The economist and author Michael Mauboussin, in his research on the difference between skill and luck in business outcomes, makes a related point: that many businesses which appear to have figured something out have in fact been carried by favourable conditions that they have credited to their own strategy.4 The test, he argues, is whether results hold when conditions normalise. For momentum-driven businesses, they often don't.
When growth slows despite apparent effort, it is usually signalling one of three things.
The first is that a dependency has reached its ceiling. The founder's network has been largely tapped. The channel has become competitive. The initial product advantage has been replicated by others. The growth was real, but it was load-bearing on something that cannot carry more weight.
The second is that the business has grown past the structure designed to support it. What worked as a fifteen-person company doesn't work as a fifty-person company — not because the people are worse, but because the processes, decision-making structures, and communication patterns designed for fifteen cannot coordinate fifty without friction. That friction shows up in slower execution, inconsistent customer experience, and the gradual erosion of the quality that drove early growth.
The third, and least comfortable, is that the business has been measuring the wrong things. It has been tracking inputs — activity, spend, headcount — and interpreting the results as validation of its approach, without examining whether the relationship between inputs and outputs is actually holding.

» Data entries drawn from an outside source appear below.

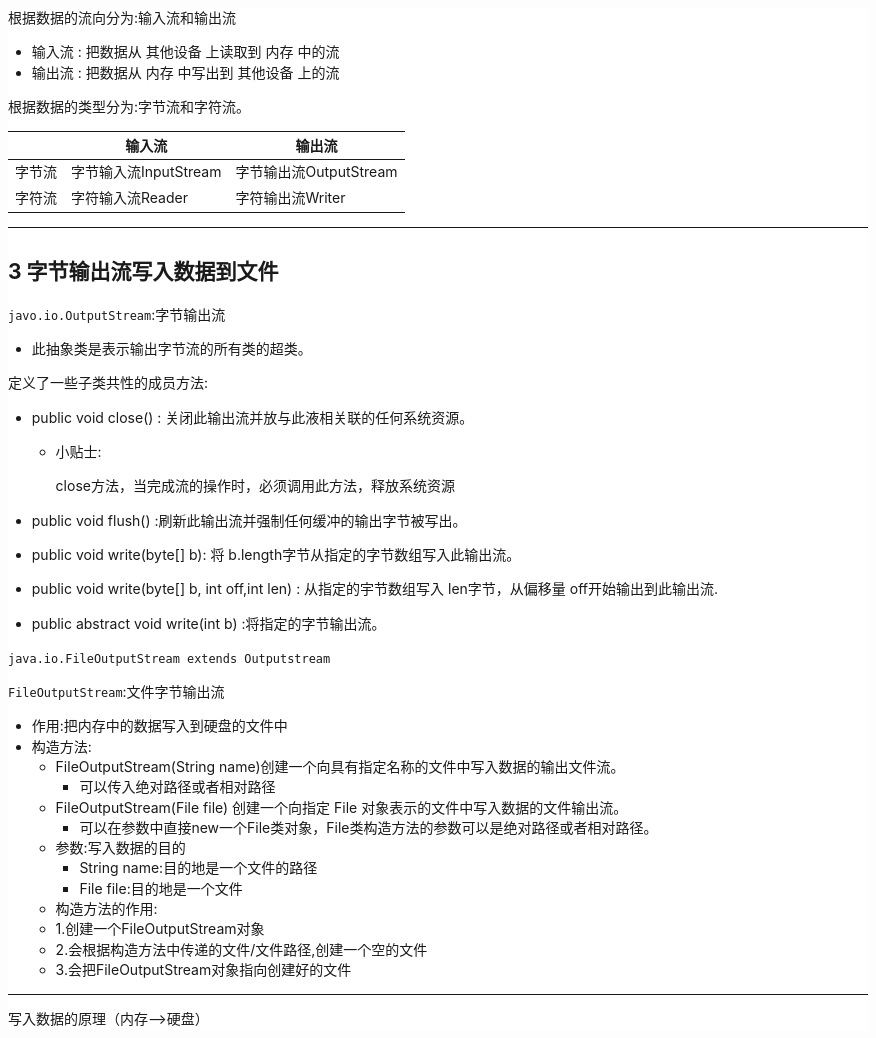 根据数据的流向分为:输入流和输出流

* 输入流 : 把数据从 其他设备 上读取到 内存 中的流
* 输出流 : 把数据从 内存 中写出到 其他设备 上的流

根据数据的类型分为:字节流和字符流。

|        | 输入流                | 输出流                 |
| ------ | --------------------- | ---------------------- |
| 字节流 | 字节输入流InputStream | 字节输出流OutputStream |
| 字符流 | 字符输入流Reader      | 字符输出流Writer       |

---

## 3 字节输出流写入数据到文件

`javo.io.OutputStream`:字节输出流

* 此抽象类是表示输出字节流的所有类的超类。

定义了一些子类共性的成员方法:

* public void close() : 关闭此输出流并放与此液相关联的任何系统资源。

  * 小贴士:

    close方法，当完成流的操作时，必须调用此方法，释放系统资源

* public void flush() :刷新此输出流并强制任何缓冲的输出字节被写出。

* public void write(byte[] b): 将 b.length字节从指定的字节数组写入此输出流。

* public void write(byte[] b, int off,int len) : 从指定的宇节数组写入 len字节，从偏移量 off开始输出到此输出流.

* public abstract void write(int b) :将指定的字节输出流。

`java.io.FileOutputStream extends Outputstream`

`FileOutputStream`:文件字节输出流

* 作用:把内存中的数据写入到硬盘的文件中
* 构造方法:
  * FileOutputStream(String name)创建一个向具有指定名称的文件中写入数据的输出文件流。
    * 可以传入绝对路径或者相对路径
  * FileOutputStream(File file) 创建一个向指定 File 对象表示的文件中写入数据的文件输出流。
    * 可以在参数中直接new一个File类对象，File类构造方法的参数可以是绝对路径或者相对路径。
  * 参数:写入数据的目的
    * String name:目的地是一个文件的路径
    * File file:目的地是一个文件
  * 构造方法的作用:
  * 1.创建一个FileOutputStream对象
  * 2.会根据构造方法中传递的文件/文件路径,创建一个空的文件
  * 3.会把FileOutputStream对象指向创建好的文件

---

写入数据的原理（内存-->硬盘）
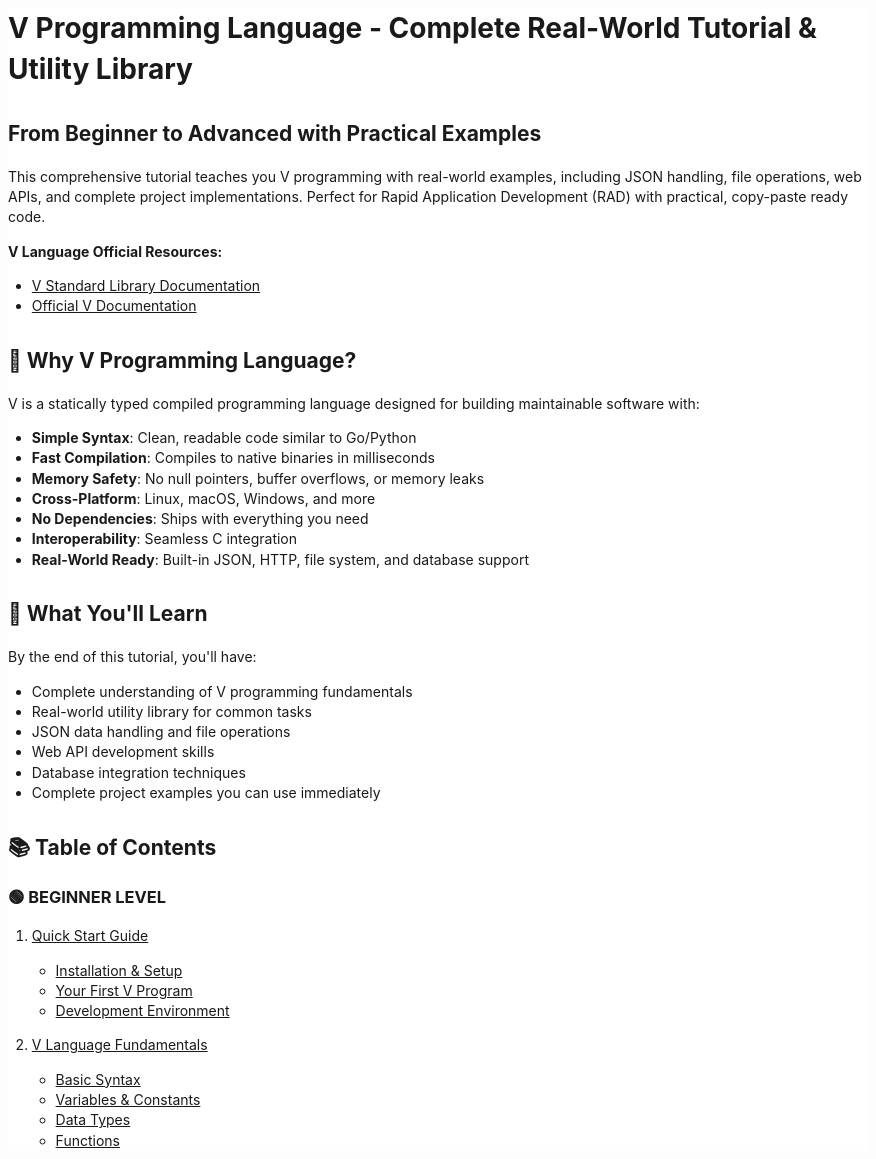 # V Programming Language - Complete Real-World Tutorial & Utility Library
## From Beginner to Advanced with Practical Examples

This comprehensive tutorial teaches you V programming with real-world examples, including JSON handling, file operations, web APIs, and complete project implementations. Perfect for Rapid Application Development (RAD) with practical, copy-paste ready code.

**V Language Official Resources:**
- [V Standard Library Documentation](https://modules.vlang.io/)
- [Official V Documentation](https://docs.vlang.io/introduction.html)

## 🚀 Why V Programming Language?

V is a statically typed compiled programming language designed for building maintainable software with:
- **Simple Syntax**: Clean, readable code similar to Go/Python
- **Fast Compilation**: Compiles to native binaries in milliseconds  
- **Memory Safety**: No null pointers, buffer overflows, or memory leaks
- **Cross-Platform**: Linux, macOS, Windows, and more
- **No Dependencies**: Ships with everything you need
- **Interoperability**: Seamless C integration
- **Real-World Ready**: Built-in JSON, HTTP, file system, and database support

## 🎯 What You'll Learn

By the end of this tutorial, you'll have:
- Complete understanding of V programming fundamentals
- Real-world utility library for common tasks
- JSON data handling and file operations
- Web API development skills
- Database integration techniques
- Complete project examples you can use immediately

## 📚 Table of Contents

### 🟢 **BEGINNER LEVEL**

1. [Quick Start Guide](#1-quick-start-guide)
   - [Installation & Setup](#installation--setup)
   - [Your First V Program](#your-first-v-program)
   - [Development Environment](#development-environment)

2. [V Language Fundamentals](#2-v-language-fundamentals)
   - [Basic Syntax](#basic-syntax)
   - [Variables & Constants](#variables--constants)
   - [Data Types](#data-types)
   - [Functions](#functions)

Peter Drucker's observation that "what gets measured gets managed" is well known; less frequently quoted is the corollary — that what gets measured incorrectly gets mismanaged with great confidence.5
None of this is irreversible. Businesses remake themselves structurally all the time. But the work that precedes recovery is almost always the same: an honest audit of what is actually driving current performance, a clear-eyed assessment of which drivers are structural and which are situational, and a willingness to invest in building new sources of advantage before the existing ones are exhausted.
That last part is the hardest. The instinct when growth slows is to intensify existing activity — to run more campaigns, make more calls, push harder on the channels that used to work. Sometimes that is the right call. More often, it is a response to the symptom rather than the cause.
The businesses that navigate this phase most successfully tend to be those where leadership has the discipline to distinguish between the two.